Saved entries

********

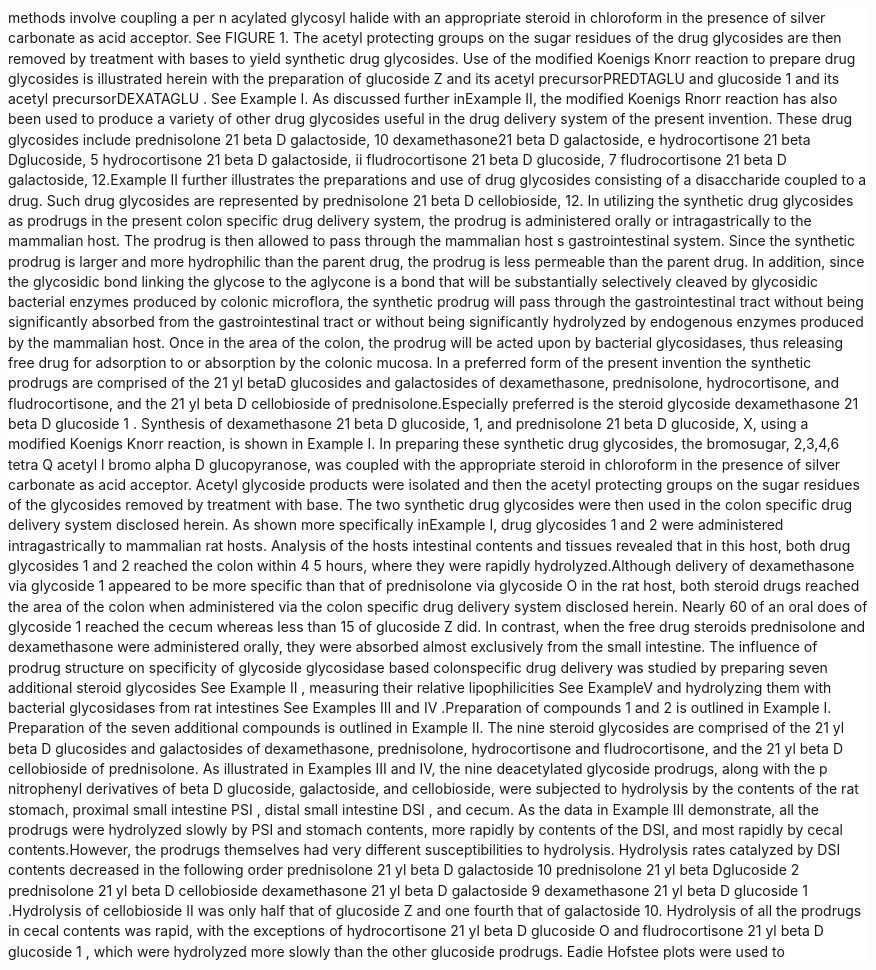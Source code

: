 methods involve coupling a per n acylated glycosyl halide with an appropriate steroid in chloroform in the presence of silver carbonate as acid acceptor. See FIGURE 1. The acetyl protecting groups on the sugar residues of the drug glycosides are then removed by treatment with bases to yield synthetic drug glycosides. Use of the modified Koenigs Knorr reaction to prepare drug glycosides is illustrated herein with the preparation of glucoside Z and its acetyl precursorPREDTAGLU and glucoside 1 and its acetyl precursorDEXATAGLU . See Example I. As discussed further inExample II, the modified Koenigs Rnorr reaction has also been used to produce a variety of other drug glycosides useful in the drug delivery system of the present invention. These drug glycosides include prednisolone 21 beta D galactoside, 10 dexamethasone21 beta D galactoside, e hydrocortisone 21 beta Dglucoside, 5 hydrocortisone 21 beta D galactoside, ii fludrocortisone 21 beta D glucoside, 7 fludrocortisone 21 beta D galactoside, 12.Example II further illustrates the preparations and use of drug glycosides consisting of a disaccharide coupled to a drug. Such drug glycosides are represented by prednisolone 21 beta D cellobioside, 12. In utilizing the synthetic drug glycosides as prodrugs in the present colon specific drug delivery system, the prodrug is administered orally or intragastrically to the mammalian host. The prodrug is then allowed to pass through the mammalian host s gastrointestinal system. Since the synthetic prodrug is larger and more hydrophilic than the parent drug, the prodrug is less permeable than the parent drug. In addition, since the glycosidic bond linking the glycose to the aglycone is a bond that will be substantially selectively cleaved by glycosidic bacterial enzymes produced by colonic microflora, the synthetic prodrug will pass through the gastrointestinal tract without being significantly absorbed from the gastrointestinal tract or without being significantly hydrolyzed by endogenous enzymes produced by the mammalian host. Once in the area of the colon, the prodrug will be acted upon by bacterial glycosidases, thus releasing free drug for adsorption to or absorption by the colonic mucosa. In a preferred form of the present invention the synthetic prodrugs are comprised of the 21 yl betaD glucosides and galactosides of dexamethasone, prednisolone, hydrocortisone, and fludrocortisone, and the 21 yl beta D cellobioside of prednisolone.Especially preferred is the steroid glycoside dexamethasone 21 beta D glucoside 1 . Synthesis of dexamethasone 21 beta D glucoside, 1, and prednisolone 21 beta D glucoside, X, using a modified Koenigs Knorr reaction, is shown in Example I. In preparing these synthetic drug glycosides, the bromosugar, 2,3,4,6 tetra Q acetyl l bromo alpha D glucopyranose, was coupled with the appropriate steroid in chloroform in the presence of silver carbonate as acid acceptor. Acetyl glycoside products were isolated and then the acetyl protecting groups on the sugar residues of the glycosides removed by treatment with base. The two synthetic drug glycosides were then used in the colon specific drug delivery system disclosed herein. As shown more specifically inExample I, drug glycosides 1 and 2 were administered intragastrically to mammalian rat hosts. Analysis of the hosts intestinal contents and tissues revealed that in this host, both drug glycosides 1 and 2 reached the colon within 4 5 hours, where they were rapidly hydrolyzed.Although delivery of dexamethasone via glycoside 1 appeared to be more specific than that of prednisolone via glycoside O in the rat host, both steroid drugs reached the area of the colon when administered via the colon specific drug delivery system disclosed herein. Nearly 60 of an oral does of glycoside 1 reached the cecum whereas less than 15 of glucoside Z did. In contrast, when the free drug steroids prednisolone and dexamethasone were administered orally, they were absorbed almost exclusively from the small intestine. The influence of prodrug structure on specificity of glycoside glycosidase based colonspecific drug delivery was studied by preparing seven additional steroid glycosides See Example II , measuring their relative lipophilicities See ExampleV and hydrolyzing them with bacterial glycosidases from rat intestines See Examples III and IV .Preparation of compounds 1 and 2 is outlined in Example I. Preparation of the seven additional compounds is outlined in Example II. The nine steroid glycosides are comprised of the 21 yl beta D glucosides and galactosides of dexamethasone, prednisolone, hydrocortisone and fludrocortisone, and the 21 yl beta D cellobioside of prednisolone. As illustrated in Examples III and IV, the nine deacetylated glycoside prodrugs, along with the p nitrophenyl derivatives of beta D glucoside, galactoside, and cellobioside, were subjected to hydrolysis by the contents of the rat stomach, proximal small intestine PSI , distal small intestine DSI , and cecum. As the data in Example III demonstrate, all the prodrugs were hydrolyzed slowly by PSI and stomach contents, more rapidly by contents of the DSI, and most rapidly by cecal contents.However, the prodrugs themselves had very different susceptibilities to hydrolysis. Hydrolysis rates catalyzed by DSI contents decreased in the following order prednisolone 21 yl beta D galactoside 10 prednisolone 21 yl beta Dglucoside 2 prednisolone 21 yl beta D cellobioside dexamethasone 21 yl beta D galactoside 9 dexamethasone 21 yl beta D glucoside 1 .Hydrolysis of cellobioside II was only half that of glucoside Z and one fourth that of galactoside 10. Hydrolysis of all the prodrugs in cecal contents was rapid, with the exceptions of hydrocortisone 21 yl beta D glucoside O and fludrocortisone 21 yl beta D glucoside 1 , which were hydrolyzed more slowly than the other glucoside prodrugs. Eadie Hofstee plots were used to
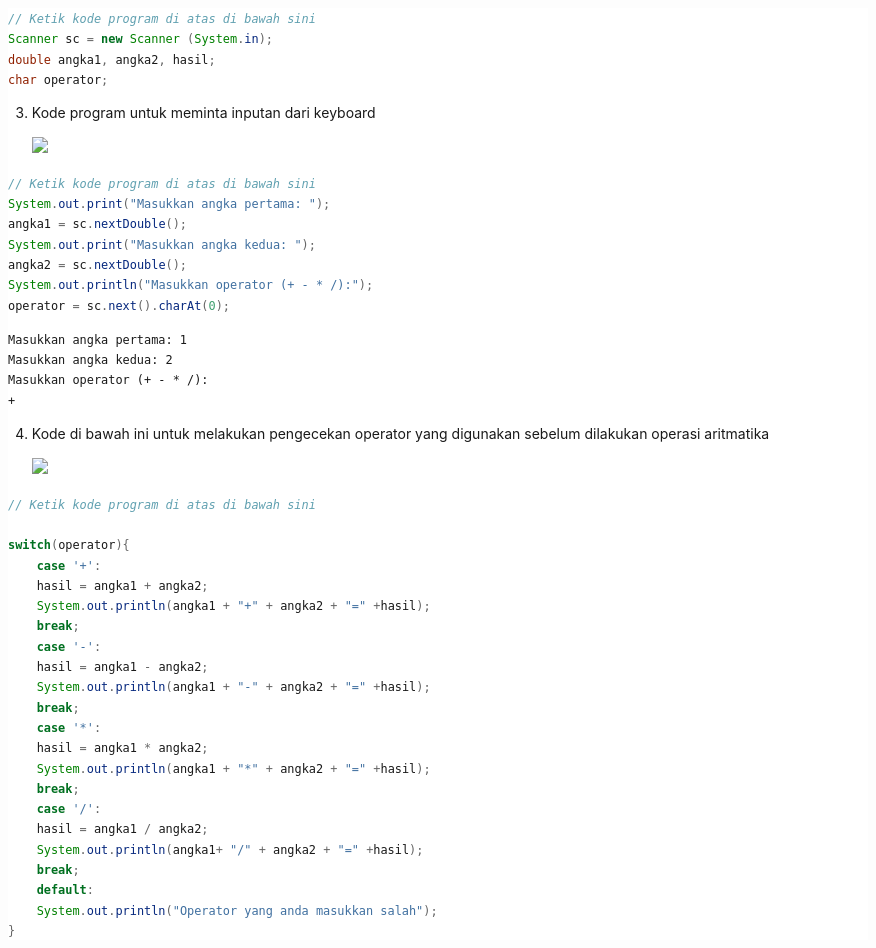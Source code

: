 
```Java
// Ketik kode program di atas di bawah sini
Scanner sc = new Scanner (System.in);
double angka1, angka2, hasil;
char operator;
```

3. Kode program untuk meminta inputan dari keyboard

    ![](images/11.png)


```Java
// Ketik kode program di atas di bawah sini
System.out.print("Masukkan angka pertama: ");
angka1 = sc.nextDouble();
System.out.print("Masukkan angka kedua: ");
angka2 = sc.nextDouble();
System.out.println("Masukkan operator (+ - * /):");
operator = sc.next().charAt(0);
```

    Masukkan angka pertama: 1
    Masukkan angka kedua: 2
    Masukkan operator (+ - * /):
    +


4. Kode di bawah ini untuk melakukan pengecekan operator yang digunakan sebelum dilakukan operasi aritmatika

    ![](images/12.png)


```Java
// Ketik kode program di atas di bawah sini

switch(operator){
    case '+':
    hasil = angka1 + angka2;
    System.out.println(angka1 + "+" + angka2 + "=" +hasil);
    break;
    case '-':
    hasil = angka1 - angka2;
    System.out.println(angka1 + "-" + angka2 + "=" +hasil);
    break;
    case '*':
    hasil = angka1 * angka2;
    System.out.println(angka1 + "*" + angka2 + "=" +hasil);
    break;
    case '/':
    hasil = angka1 / angka2;
    System.out.println(angka1+ "/" + angka2 + "=" +hasil);
    break;
    default:
    System.out.println("Operator yang anda masukkan salah");    
}
```
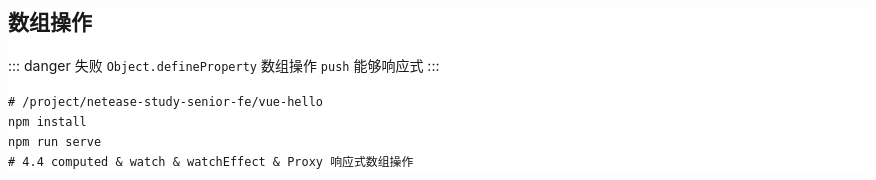 ## 数组操作

::: danger 失败
`Object.defineProperty` 数组操作 `push` 能够响应式
:::

```shell
# /project/netease-study-senior-fe/vue-hello
npm install
npm run serve
# 4.4 computed & watch & watchEffect & Proxy 响应式数组操作
```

********

◆ HOW TO COMPLETE THIS TASK
Leave out the pictures and return every record word for word.

◆ SOLUTION FOR THIS PROBLEM
Source code

: methods involve coupling a per n acylated glycosyl halide with an appropriate steroid in chloroform in the presence of silver carbonate as acid acceptor. See FIGURE 1. The acetyl protecting groups on the sugar residues of the drug glycosides are then removed by treatment with bases to yield synthetic drug glycosides. Use of the modified Koenigs Knorr reaction to prepare drug glycosides is illustrated herein with the preparation of glucoside Z and its acetyl precursorPREDTAGLU and glucoside 1 and its acetyl precursorDEXATAGLU . See Example I. As discussed further inExample II, the modified Koenigs Rnorr reaction has also been used to produce a variety of other drug glycosides useful in the drug delivery system of the present invention. These drug glycosides include prednisolone 21 beta D galactoside, 10 dexamethasone21 beta D galactoside, e hydrocortisone 21 beta Dglucoside, 5 hydrocortisone 21 beta D galactoside, ii fludrocortisone 21 beta D glucoside, 7 fludrocortisone 21 beta D galactoside, 12.Example II further illustrates the preparations and use of drug glycosides consisting of a disaccharide coupled to a drug. Such drug glycosides are represented by prednisolone 21 beta D cellobioside, 12. In utilizing the synthetic drug glycosides as prodrugs in the present colon specific drug delivery system, the prodrug is administered orally or intragastrically to the mammalian host. The prodrug is then allowed to pass through the mammalian host s gastrointestinal system. Since the synthetic prodrug is larger and more hydrophilic than the parent drug, the prodrug is less permeable than the parent drug. In addition, since the glycosidic bond linking the glycose to the aglycone is a bond that will be substantially selectively cleaved by glycosidic bacterial enzymes produced by colonic microflora, the synthetic prodrug will pass through the gastrointestinal tract without being significantly absorbed from the gastrointestinal tract or without being significantly hydrolyzed by endogenous enzymes produced by the mammalian host. Once in the area of the colon, the prodrug will be acted upon by bacterial glycosidases, thus releasing free drug for adsorption to or absorption by the colonic mucosa. In a preferred form of the present invention the synthetic prodrugs are comprised of the 21 yl betaD glucosides and galactosides of dexamethasone, prednisolone, hydrocortisone, and fludrocortisone, and the 21 yl beta D cellobioside of prednisolone.Especially preferred is the steroid glycoside dexamethasone 21 beta D glucoside 1 . Synthesis of dexamethasone 21 beta D glucoside, 1, and prednisolone 21 beta D glucoside, X, using a modified Koenigs Knorr reaction, is shown in Example I. In preparing these synthetic drug glycosides, the bromosugar, 2,3,4,6 tetra Q acetyl l bromo alpha D glucopyranose, was coupled with the appropriate steroid in chloroform in the presence of silver carbonate as acid acceptor. Acetyl glycoside products were isolated and then the acetyl protecting groups on the sugar residues of the glycosides removed by treatment with base. The two synthetic drug glycosides were then used in the colon specific drug delivery system disclosed herein. As shown more specifically inExample I, drug glycosides 1 and 2 were administered intragastrically to mammalian rat hosts. Analysis of the hosts intestinal contents and tissues revealed that in this host, both drug glycosides 1 and 2 reached the colon within 4 5 hours, where they were rapidly hydrolyzed.Although delivery of dexamethasone via glycoside 1 appeared to be more specific than that of prednisolone via glycoside O in the rat host, both steroid drugs reached the area of the colon when administered via the colon specific drug delivery system disclosed herein. Nearly 60 of an oral does of glycoside 1 reached the cecum whereas less than 15 of glucoside Z did. In contrast, when the free drug steroids prednisolone and dexamethasone were administered orally, they were absorbed almost exclusively from the small intestine. The influence of prodrug structure on specificity of glycoside glycosidase based colonspecific drug delivery was studied by preparing seven additional steroid glycosides See Example II , measuring their relative lipophilicities See ExampleV and hydrolyzing them with bacterial glycosidases from rat intestines See Examples III and IV .Preparation of compounds 1 and 2 is outlined in Example I. Preparation of the seven additional compounds is outlined in Example II. The nine steroid glycosides are comprised of the 21 yl beta D glucosides and galactosides of dexamethasone, prednisolone, hydrocortisone and fludrocortisone, and the 21 yl beta D cellobioside of prednisolone. As illustrated in Examples III and IV, the nine deacetylated glycoside prodrugs, along with the p nitrophenyl derivatives of beta D glucoside, galactoside, and cellobioside, were subjected to hydrolysis by the contents of the rat stomach, proximal small intestine PSI , distal small intestine DSI , and cecum. As the data in Example III demonstrate, all the prodrugs were hydrolyzed slowly by PSI and stomach contents, more rapidly by contents of the DSI, and most rapidly by cecal contents.However, the prodrugs themselves had very different susceptibilities to hydrolysis. Hydrolysis rates catalyzed by DSI contents decreased in the following order prednisolone 21 yl beta D galactoside 10 prednisolone 21 yl beta Dglucoside 2 prednisolone 21 yl beta D cellobioside dexamethasone 21 yl beta D galactoside 9 dexamethasone 21 yl beta D glucoside 1 .Hydrolysis of cellobioside II was only half that of glucoside Z and one fourth that of galactoside 10. Hydrolysis of all the prodrugs in cecal contents was rapid, with the exceptions of hydrocortisone 21 yl beta D glucoside O and fludrocortisone 21 yl beta D glucoside 1 , which were hydrolyzed more slowly than the other glucoside prodrugs. Eadie Hofstee plots were used to
Source code

: 
```Java
// Ketik kode program di atas di bawah sini
Scanner sc = new Scanner (System.in);
double angka1, angka2, hasil;
char operator;
```

3. Kode program untuk meminta inputan dari keyboard

    ![](images/11.png)


```Java
// Ketik kode program di atas di bawah sini
System.out.print("Masukkan angka pertama: ");
angka1 = sc.nextDouble();
System.out.print("Masukkan angka kedua: ");
angka2 = sc.nextDouble();
System.out.println("Masukkan operator (+ - * /):");
operator = sc.next().charAt(0);
```

    Masukkan angka pertama: 1
    Masukkan angka kedua: 2
    Masukkan operator (+ - * /):
    +


4. Kode di bawah ini untuk melakukan pengecekan operator yang digunakan sebelum dilakukan operasi aritmatika

    ![](images/12.png)


```Java
// Ketik kode program di atas di bawah sini

switch(operator){
    case '+':
    hasil = angka1 + angka2;
    System.out.println(angka1 + "+" + angka2 + "=" +hasil);
    break;
    case '-':
    hasil = angka1 - angka2;
    System.out.println(angka1 + "-" + angka2 + "=" +hasil);
    break;
    case '*':
    hasil = angka1 * angka2;
    System.out.println(angka1 + "*" + angka2 + "=" +hasil);
    break;
    case '/':
    hasil = angka1 / angka2;
    System.out.println(angka1+ "/" + angka2 + "=" +hasil);
    break;
    default:
    System.out.println("Operator yang anda masukkan salah");    
}
```
 ## 数组操作

::: danger 失败
`Object.defineProperty` 数组操作 `push` 能够响应式
:::

```shell
# /project/netease-study-senior-fe/vue-hello
npm install
npm run serve
# 4.4 computed & watch & watchEffect & Proxy 响应式数组操作
```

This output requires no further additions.